Reading #TheShadowOfYesterday on the toilet just now, having read a lot (and run a bit) of #PbtA recently, I'm struck by both the similarities and the differences.
In the StoryGuide/GM chapter, it talks about how your job when starting a game is to first inject some content, but the mostly sit back and react, to "wait for pauses in the game, moments when the players don't really know where to take things".
Which is pretty much half of "When to make MC moves." of #ApocalypseWorld.
Still, really fascinatin to see #TheShadowOfYesterday through the lense of #PoweredByTheApocalypse games. Once again struck by how much interesting stuff happened and keeps going on in #IndieRPG/#StoryGames discourse and design.

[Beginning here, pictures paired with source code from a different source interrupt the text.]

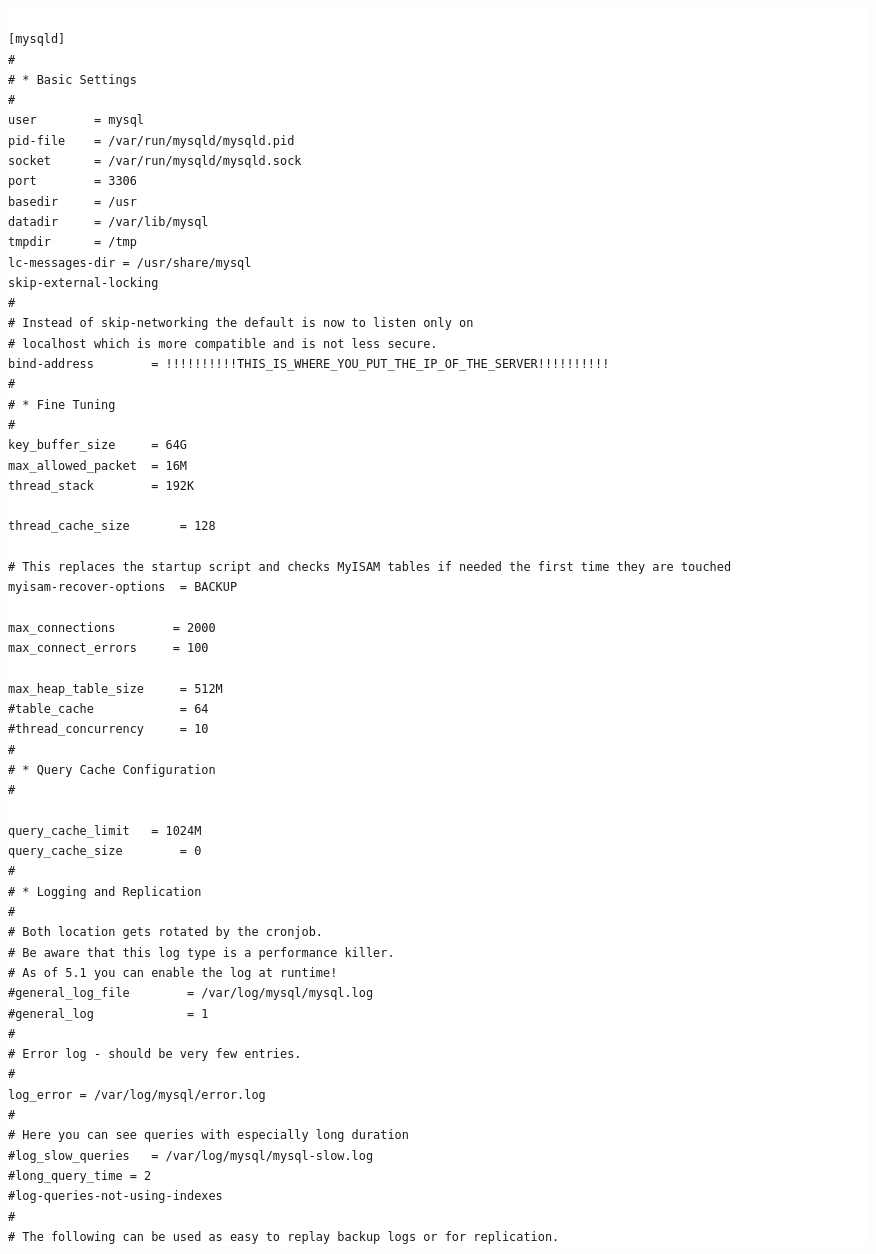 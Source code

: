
 ```

[mysqld]
#
# * Basic Settings
#
user		= mysql
pid-file	= /var/run/mysqld/mysqld.pid
socket		= /var/run/mysqld/mysqld.sock
port		= 3306
basedir		= /usr
datadir		= /var/lib/mysql
tmpdir		= /tmp
lc-messages-dir	= /usr/share/mysql
skip-external-locking
#
# Instead of skip-networking the default is now to listen only on
# localhost which is more compatible and is not less secure.
bind-address		= !!!!!!!!!!THIS_IS_WHERE_YOU_PUT_THE_IP_OF_THE_SERVER!!!!!!!!!!
#
# * Fine Tuning
#
key_buffer_size		= 64G
max_allowed_packet	= 16M
thread_stack		= 192K

thread_cache_size       = 128

# This replaces the startup script and checks MyISAM tables if needed the first time they are touched
myisam-recover-options  = BACKUP

max_connections        = 2000
max_connect_errors     = 100

max_heap_table_size     = 512M
#table_cache            = 64
#thread_concurrency     = 10
#
# * Query Cache Configuration
#

query_cache_limit	= 1024M
query_cache_size        = 0
#
# * Logging and Replication
#
# Both location gets rotated by the cronjob.
# Be aware that this log type is a performance killer.
# As of 5.1 you can enable the log at runtime!
#general_log_file        = /var/log/mysql/mysql.log
#general_log             = 1
#
# Error log - should be very few entries.
#
log_error = /var/log/mysql/error.log
#
# Here you can see queries with especially long duration
#log_slow_queries	= /var/log/mysql/mysql-slow.log
#long_query_time = 2
#log-queries-not-using-indexes
#
# The following can be used as easy to replay backup logs or for replication.
``` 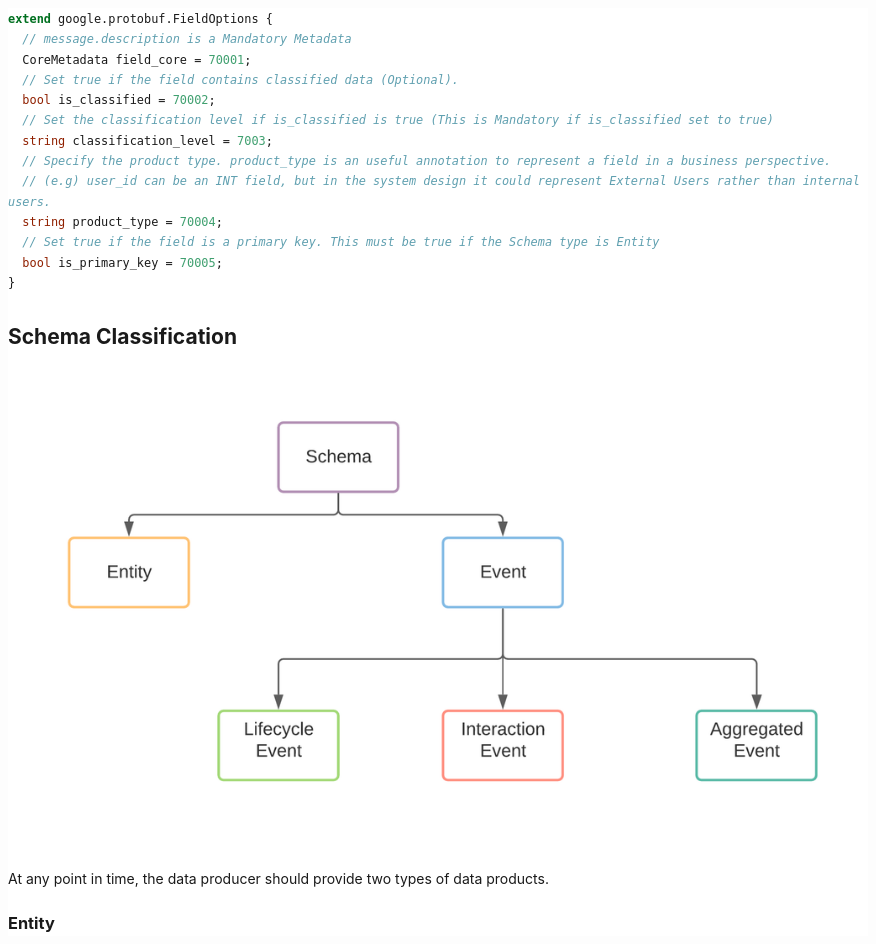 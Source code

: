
 ```protobuf
extend google.protobuf.FieldOptions {
  // message.description is a Mandatory Metadata
  CoreMetadata field_core = 70001;
  // Set true if the field contains classified data (Optional).
  bool is_classified = 70002;
  // Set the classification level if is_classified is true (This is Mandatory if is_classified set to true)
  string classification_level = 7003;
  // Specify the product type. product_type is an useful annotation to represent a field in a business perspective.
  // (e.g) user_id can be an INT field, but in the system design it could represent External Users rather than internal users.
  string product_type = 70004;
  // Set true if the field is a primary key. This must be true if the Schema type is Entity
  bool is_primary_key = 70005;
}
```


## Schema Classification

<img src="../asset/ds_classification.png" alt="Schema Classification"/>

At any point in time, the data producer should provide two types of data products.

### Entity
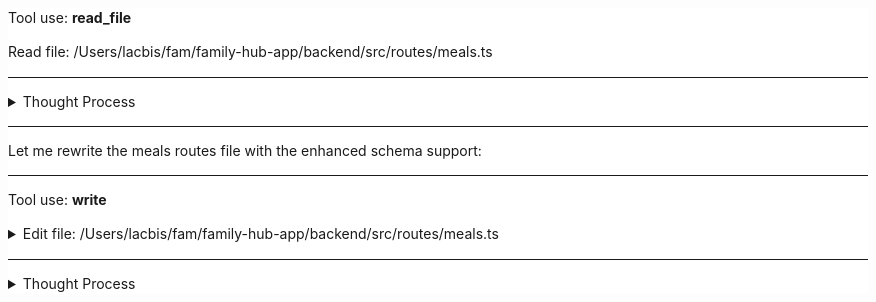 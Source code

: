 
Tool use: **read_file**

Read file: /Users/lacbis/fam/family-hub-app/backend/src/routes/meals.ts

---

<think><details><summary>Thought Process</summary></details></think>

---

Let me rewrite the meals routes file with the enhanced schema support:

---

Tool use: **write**


<details><summary>Edit file: /Users/lacbis/fam/family-hub-app/backend/src/routes/meals.ts</summary></details>

---

<think><details><summary>Thought Process</summary>



Good! Now I need to update the frontend types and API. This is a complex task given the character limit, but let me continue systematically. I'll update the interfaces and API, then update the MealForm component to support the new fields.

(Now I just need to find a good way to bring #TSoY Keys into #PbtA games a bit more. I just loooooove the idea of them.)
It also tells the SG not to prep a lot, which #ApocalypseWorld does as well, but it goes further and says "nothing in the game exists until a player character interacts with it", which is ... not what AW does?
I mean, it's true in the abstract in that stuff like fronts and the NPCs that come with them are built from stuff that happens in play, so at some point a PC interacted with it, but once that happened, these fronts and their NPCs can and should act offscreen, ie. without PC contact later.